A implantação do novo sistema foi feita no dia 1º de novembro de 2014, 19 dias antes de a Justiça determinar a intervenção na Fundação, em meio à demissão de profissionais por falta de pagamento e afastamento do superintendente da Fundação. Módulos, porém, não foram implantados corretamente.
A Contabilidade da instituição, que tem programa próprio, não se comunicava com o novo sistema, o que fez com que o banco de dados deixasse de ser alimentado a partir dessa data.

Além disso, o faturamento dos procedimentos realizados não era jogado no sistema de maneira adequada, causando “diminuição dos processos de cobrança enviados para as operadoras de saúde”.

A transação foi apontada por relatório dos interventores, em auditoria, como uma das causas da queda no faturamento da Fundação. Além disso, aponta o documento, houve grande dificuldade em recuperar informações financeiras e administrativas da instituição.

De acordo com a auditoria, os antigos gestores da Fundação decidiram implantar o novo sistema de maneira “abrupta”. “Implanta-se o novo sistema desligando o sistema antigo”, informa trecho o relatório.
Os interventores afirmam que “não foram encontrados os critérios utilizados” para a escolha da empresa e da troca do sistema, considerando que o sistema usado anteriormente pelo hospital tinha as mesmas funções do novo.

Durante dois meses, além do gasto com a nova plataforma, a Fundação também custeou a manutenção da antiga, com valor de R$ 6 mil mensais, conforme o A Cidade apurou.

Mediante esse cenário, a solução encontrada pelos interventores em janeiro foi retomar o sistema antigo como maneira de tentar recuperar os dados e o faturamento perdido.

‘O fator limitante para dar certo é o tempo’

O professor Claudio de Souza Miranda, da Faculdade de Economia e Administração de Ribeirão Preto (FEA/USP), pesquisador na área de sistemas de informação, explica que toda mudança de sistema deve ser feita aos poucos. 

“É indicado deixar os dois programas atuando paralelamente até ter segurança de que o novo sistema está bem implantado”, explica. Quando essa recomendação não é seguida, ele afirma, é comum que a empresa tenha problemas e precise recorrer ao sistema antigo. 

O professor informa  ainda que só é indicado a troca de um sistema para a obtenção de melhorias. “Você não pode trocar seis por meia dúzia”. 

E diz que o processo de implantação de um novo sistema pode se alongar por meses. “Depende do tamanho da empresa e do sistema. O fator limitante para dar certo é o tempo”. 

Presidência foi alertada dos riscos da mudança

O relatório frisa que a presidência da Fundação foi alertada pelos funcionários do hospital sobre os riscos da mudança “abrupta” do sistema de informação. 

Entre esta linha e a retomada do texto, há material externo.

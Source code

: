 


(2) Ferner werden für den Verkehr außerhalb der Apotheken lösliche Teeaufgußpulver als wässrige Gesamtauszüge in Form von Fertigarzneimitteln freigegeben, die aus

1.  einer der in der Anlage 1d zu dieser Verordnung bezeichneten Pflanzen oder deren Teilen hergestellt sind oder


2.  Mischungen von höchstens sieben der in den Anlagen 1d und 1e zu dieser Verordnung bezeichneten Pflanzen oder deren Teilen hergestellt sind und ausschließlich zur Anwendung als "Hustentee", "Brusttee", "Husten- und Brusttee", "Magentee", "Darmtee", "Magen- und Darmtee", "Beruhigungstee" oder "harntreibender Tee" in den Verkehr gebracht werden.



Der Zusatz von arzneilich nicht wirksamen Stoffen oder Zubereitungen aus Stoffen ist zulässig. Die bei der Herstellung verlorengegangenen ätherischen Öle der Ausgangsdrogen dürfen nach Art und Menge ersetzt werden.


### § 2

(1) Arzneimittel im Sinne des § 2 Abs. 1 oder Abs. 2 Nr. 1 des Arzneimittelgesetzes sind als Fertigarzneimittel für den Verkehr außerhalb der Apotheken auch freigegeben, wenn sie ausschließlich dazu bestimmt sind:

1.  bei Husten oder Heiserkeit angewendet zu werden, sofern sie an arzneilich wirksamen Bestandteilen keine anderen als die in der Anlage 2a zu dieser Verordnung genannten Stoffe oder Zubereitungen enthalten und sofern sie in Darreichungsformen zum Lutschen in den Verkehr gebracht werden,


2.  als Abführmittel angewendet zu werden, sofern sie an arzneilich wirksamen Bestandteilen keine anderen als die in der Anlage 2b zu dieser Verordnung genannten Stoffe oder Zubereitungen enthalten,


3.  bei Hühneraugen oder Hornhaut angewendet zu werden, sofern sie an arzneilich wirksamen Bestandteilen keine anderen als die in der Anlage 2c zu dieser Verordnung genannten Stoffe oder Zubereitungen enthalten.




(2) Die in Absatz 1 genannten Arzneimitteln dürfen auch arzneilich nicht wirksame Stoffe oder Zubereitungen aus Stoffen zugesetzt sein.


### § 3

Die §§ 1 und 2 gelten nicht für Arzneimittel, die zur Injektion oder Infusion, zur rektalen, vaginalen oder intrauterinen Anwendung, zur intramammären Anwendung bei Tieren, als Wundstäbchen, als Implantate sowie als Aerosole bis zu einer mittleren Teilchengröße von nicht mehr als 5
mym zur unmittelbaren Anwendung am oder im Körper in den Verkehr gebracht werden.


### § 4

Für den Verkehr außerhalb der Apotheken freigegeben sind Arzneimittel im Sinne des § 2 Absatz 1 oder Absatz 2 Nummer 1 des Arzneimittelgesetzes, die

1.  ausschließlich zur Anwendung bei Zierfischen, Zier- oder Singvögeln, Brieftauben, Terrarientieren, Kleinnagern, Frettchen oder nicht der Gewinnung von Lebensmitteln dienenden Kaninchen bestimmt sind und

O documento ainda constatou que o novo sistema, da empresa MV, atendia os mesmos requisitos do antigo. Foi apontado também que “vários módulos” do sistema antigo “não eram utilizados por falta de treinamento”. 

Os interventores optaram por retomar o sistema antigo, considerando todo esse cenário, e também pela necessidade de ter acesso às informações para a auditoria contábil. Os dados referentes a novembro, dezembro e anteriores a 10 de janeiro, quando o sistema antigo foi retomado, estão sendo redigitados. 

Questionada, a empresa MV não deu informações sobre o contrato com o Santa Lydia, seus valores, ou as providências que irá tomar em relação à dívida. 

Em nota, a empresa informou que “compreende as dificuldades enfrentadas e buscará, junto com a nova administração, uma solução que resguarde os interesses de ambas as partes”.